-- WHAT THE EXERCISE ASKS --
Find the string "software" in the entries and copy each line that has it.

================

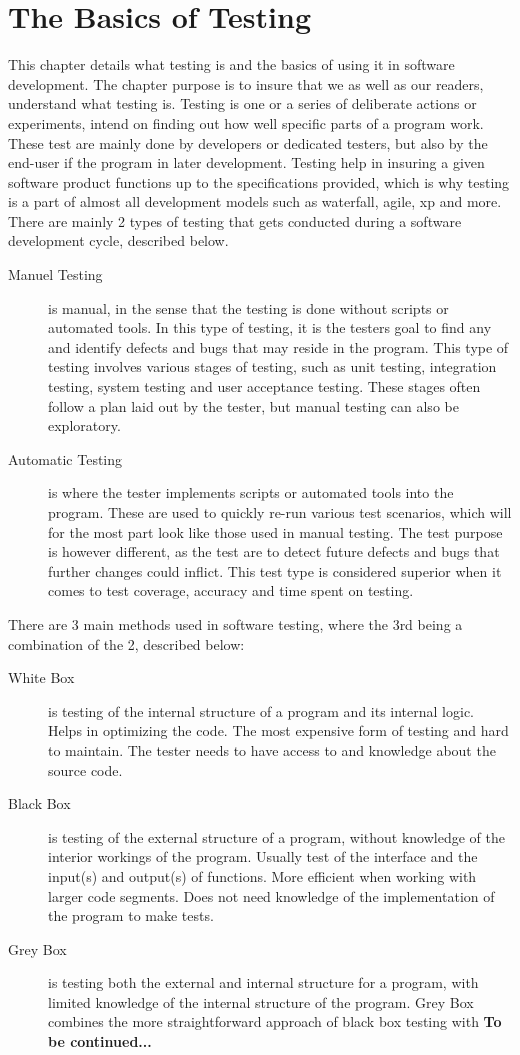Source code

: \section{The Basics of Testing}
This chapter details what testing is and the basics of using it in software development. The chapter purpose is to insure that we as well as our readers, understand what testing is.
Testing is one or a series of deliberate actions or experiments, intend on finding out how well specific parts of a program work. These test are mainly done by developers or dedicated testers, but also by the end-user if the program in later development. 
Testing help in insuring a given software product functions up to the specifications provided, which is why testing is a part of almost all development models such as waterfall, agile, xp and more.
There are mainly 2 types of testing that gets conducted during a software development cycle\cite{BasicTesting1}, described below. 
\begin{description}
\item [Manuel Testing] is manual, in the sense that the testing is done without scripts or automated tools. In this type of testing, it is the testers goal to find any and identify defects and bugs that may reside in the program. This type of testing involves various stages of testing, such as unit testing, integration testing, system testing and user acceptance testing. These stages often follow a plan laid out by the tester, but manual testing can also be exploratory.  
\item [Automatic Testing] is where the tester implements scripts or automated tools into the program. These are used to quickly re-run various test scenarios, which will for the most part look like those used in manual testing. The test purpose is however different, as the test are to detect future defects and bugs that further changes could inflict. This test type is considered superior when it comes to test coverage, accuracy and time spent on testing.
\end{description}
There are 3 main methods used in software testing, where the 3rd being a combination of the 2, described below:
\begin{description}
\item [White Box] is testing of the internal structure of a program and its internal logic. Helps in optimizing the code. The most expensive form of testing and hard to maintain. The tester needs to have access to and knowledge about the source code.
\item [Black Box] is testing of the external structure of a program, without knowledge of the interior workings of the program. Usually test of the interface and the input(s) and output(s) of functions. More efficient when working with larger code segments. Does not need knowledge of the implementation of the program to make tests.
\item [Grey Box] is testing both the external and internal structure for a program, with limited knowledge of the internal structure of the program. Grey Box combines the more straightforward approach of black box testing with \textbf{To be continued...}
\end{description}




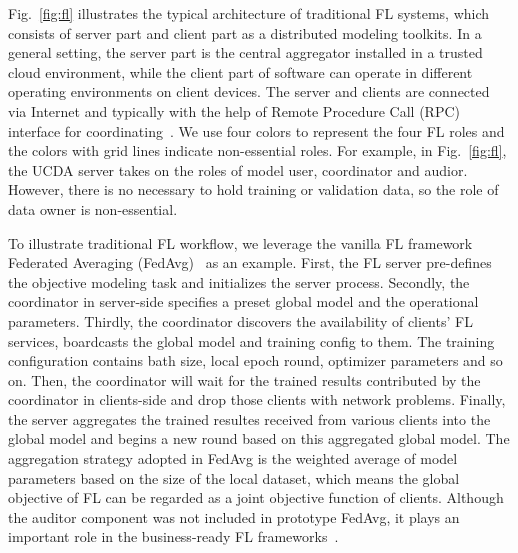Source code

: Fig.~\ref{fig:fl} illustrates the typical architecture of traditional FL systems, which consists of server part and client part as a distributed modeling toolkits. 
In a general setting, the server part is the central aggregator installed in a trusted cloud environment, while the client part of software can operate in different operating environments on client devices. 
The server and clients are connected via Internet and typically with the help of Remote Procedure Call (RPC) interface for coordinating~\cite{zhang2022felicitas, abadi2016tensorflow, liu2021fate, beutel2020flower, he2020fedml, foley2022openfl}.
We use four colors to represent the four FL roles and the colors with grid lines indicate non-essential roles.
For example, in Fig.~\ref{fig:fl}, the UCDA server takes on the roles of model user, coordinator and audior. 
However, there is no necessary to hold training or validation data, so the role of data owner is non-essential.

To illustrate traditional FL workflow, we leverage the vanilla FL framework Federated Averaging (FedAvg)~\cite{mcmahan2017communication, bonawitz2019towards} as an example.
First, the FL server pre-defines the objective modeling task and initializes the server process.
Secondly,  the coordinator in server-side specifies a preset global model and the operational parameters.
Thirdly, the coordinator discovers the availability of clients' FL services, boardcasts the global model and training config to them. The training configuration contains bath size, local epoch round, optimizer parameters and so on. Then, the coordinator will wait for the trained results contributed by the coordinator in clients-side and drop those clients with network problems.
Finally, the server aggregates the trained resultes received from various clients into the global model and begins a new round based on this aggregated global model. 
The aggregation strategy adopted in FedAvg is the weighted average of model parameters based on the size of the local dataset, which means the global objective of FL can be regarded as a joint objective function of clients.
Although the auditor component was not included in prototype FedAvg, it plays an important role in the business-ready FL frameworks~\cite{liu2021fate,roth2022nvidia, ziller2021pysyft}.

================

-- ANSWER BOX --
This chapter details what testing is and the basics of using it in software development. The chapter purpose is to insure that we as well as our readers, understand what testing is.
Testing help in insuring a given software product functions up to the specifications provided, which is why testing is a part of almost all development models such as waterfall, agile, xp and more.
There are mainly 2 types of testing that gets conducted during a software development cycle\cite{BasicTesting1}, described below. 
There are 3 main methods used in software testing, where the 3rd being a combination of the 2, described below:
In a general setting, the server part is the central aggregator installed in a trusted cloud environment, while the client part of software can operate in different operating environments on client devices. 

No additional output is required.